======== DATA FOR THIS EXERCISE

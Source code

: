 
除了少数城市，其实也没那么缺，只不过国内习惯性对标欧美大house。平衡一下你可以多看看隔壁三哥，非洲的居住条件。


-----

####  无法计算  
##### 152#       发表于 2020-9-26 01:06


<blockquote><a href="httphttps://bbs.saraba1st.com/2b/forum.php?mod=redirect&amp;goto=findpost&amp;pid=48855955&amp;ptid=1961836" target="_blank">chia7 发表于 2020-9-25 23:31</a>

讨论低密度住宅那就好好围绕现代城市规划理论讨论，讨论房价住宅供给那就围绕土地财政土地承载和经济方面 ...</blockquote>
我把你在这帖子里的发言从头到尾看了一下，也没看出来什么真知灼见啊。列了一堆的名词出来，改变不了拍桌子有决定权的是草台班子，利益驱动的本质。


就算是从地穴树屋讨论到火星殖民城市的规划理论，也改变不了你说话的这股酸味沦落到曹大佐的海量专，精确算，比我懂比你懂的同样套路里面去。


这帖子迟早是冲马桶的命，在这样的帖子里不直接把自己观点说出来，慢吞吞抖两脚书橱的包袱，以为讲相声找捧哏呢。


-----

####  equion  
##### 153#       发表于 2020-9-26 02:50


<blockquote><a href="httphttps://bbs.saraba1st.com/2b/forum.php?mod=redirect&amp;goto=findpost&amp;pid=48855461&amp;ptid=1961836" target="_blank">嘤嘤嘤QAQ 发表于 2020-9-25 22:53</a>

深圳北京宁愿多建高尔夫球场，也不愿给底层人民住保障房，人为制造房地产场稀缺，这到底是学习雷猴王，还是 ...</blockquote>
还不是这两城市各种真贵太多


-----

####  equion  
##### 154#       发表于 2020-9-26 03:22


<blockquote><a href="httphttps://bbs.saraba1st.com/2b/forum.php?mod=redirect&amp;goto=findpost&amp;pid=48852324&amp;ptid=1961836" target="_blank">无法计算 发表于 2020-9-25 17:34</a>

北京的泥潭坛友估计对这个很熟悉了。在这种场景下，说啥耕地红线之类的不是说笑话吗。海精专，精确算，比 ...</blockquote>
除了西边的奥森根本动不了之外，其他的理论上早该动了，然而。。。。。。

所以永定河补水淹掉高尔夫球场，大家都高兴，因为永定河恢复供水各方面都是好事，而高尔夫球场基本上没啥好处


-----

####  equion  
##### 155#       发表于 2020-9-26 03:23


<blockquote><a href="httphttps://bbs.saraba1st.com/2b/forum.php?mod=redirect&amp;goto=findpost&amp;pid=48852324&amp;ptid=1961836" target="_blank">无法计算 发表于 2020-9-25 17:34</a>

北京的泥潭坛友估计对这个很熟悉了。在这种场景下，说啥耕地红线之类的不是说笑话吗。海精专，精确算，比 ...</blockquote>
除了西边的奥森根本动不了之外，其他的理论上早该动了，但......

================

▸ **REQUIREMENT**:
State the number of lines in the data that include the string "href", and add nothing else.

▸ **EXERCISE ANSWER**:
4